(Given data Opens)

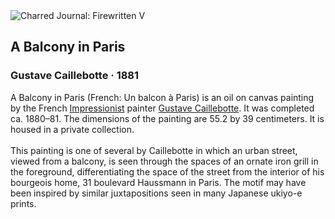<div class="artwork-of-the-day">
  <div class="container">
    <div class="img-wrapper">
      <img
        src="https://uploads5.wikiart.org/images/gustave-caillebotte/a-balcony-in-paris-1881.jpg!Large.jpg"
        alt="Charred Journal: Firewritten V" />
    </div>
    <div class="artwork-detail">
      <div class="artwork-origin"> 
        <h2 class="artwork-name">A Balcony in Paris</h2>
        <h3 class="artist">
          Gustave Caillebotte
                    ·  1881
        </h3>
      </div>
      <p class="description">
        <span class="artwork-description-text ng-binding" ng-bind-html="viewModel.ArtworkOfTheDay.Description | unsafe">A Balcony in Paris (French: Un balcon à Paris) is an oil on canvas painting by the French <a target="_blank" href="/en/artists-by-art-movement/impressionism">Impressionist</a> painter <a target="_blank" href="/en/gustave-caillebotte">Gustave Caillebotte</a>. It was completed ca. 1880–81. The dimensions of the painting are 55.2 by 39 centimeters. It is housed in a private collection.
<br>
<br>This painting is one of several by Caillebotte in which an urban street, viewed from a balcony, is seen through the spaces of an ornate iron grill in the foreground, differentiating the space of the street from the interior of his bourgeois home, 31 boulevard Haussmann in Paris. The motif may have been inspired by similar juxtapositions seen in many Japanese ukiyo-e prints.</span>
                        <div class="text-shadow-container" ng-show="showShadow" style=""></div>
      </p>
    </div>
  </div>

</div>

(Given data Closes)

Give back each entry verbatim but drop its pictures.

**Response**:
<div class="artwork-of-the-day">
  <div class="container">
    <div class="img-wrapper">
      <img
        src="https://uploads5.wikiart.org/images/gustave-caillebotte/a-balcony-in-paris-1881.jpg!Large.jpg"
        alt="Charred Journal: Firewritten V" />
    </div>
    <div class="artwork-detail">
      <div class="artwork-origin"> 
        <h2 class="artwork-name">A Balcony in Paris</h2>
        <h3 class="artist">
          Gustave Caillebotte
                    ·  1881
        </h3>
      </div>
      <p class="description">
        <span class="artwork-description-text ng-binding" ng-bind-html="viewModel.ArtworkOfTheDay.Description | unsafe">A Balcony in Paris (French: Un balcon à Paris) is an oil on canvas painting by the French <a target="_blank" href="/en/artists-by-art-movement/impressionism">Impressionist</a> painter <a target="_blank" href="/en/gustave-caillebotte">Gustave Caillebotte</a>. It was completed ca. 1880–81. The dimensions of the painting are 55.2 by 39 centimeters. It is housed in a private collection.
<br>
<br>This painting is one of several by Caillebotte in which an urban street, viewed from a balcony, is seen through the spaces of an ornate iron grill in the foreground, differentiating the space of the street from the interior of his bourgeois home, 31 boulevard Haussmann in Paris. The motif may have been inspired by similar juxtapositions seen in many Japanese ukiyo-e prints.</span>
                        <div class="text-shadow-container" ng-show="showShadow" style=""></div>
      </p>
    </div>
  </div>

</div>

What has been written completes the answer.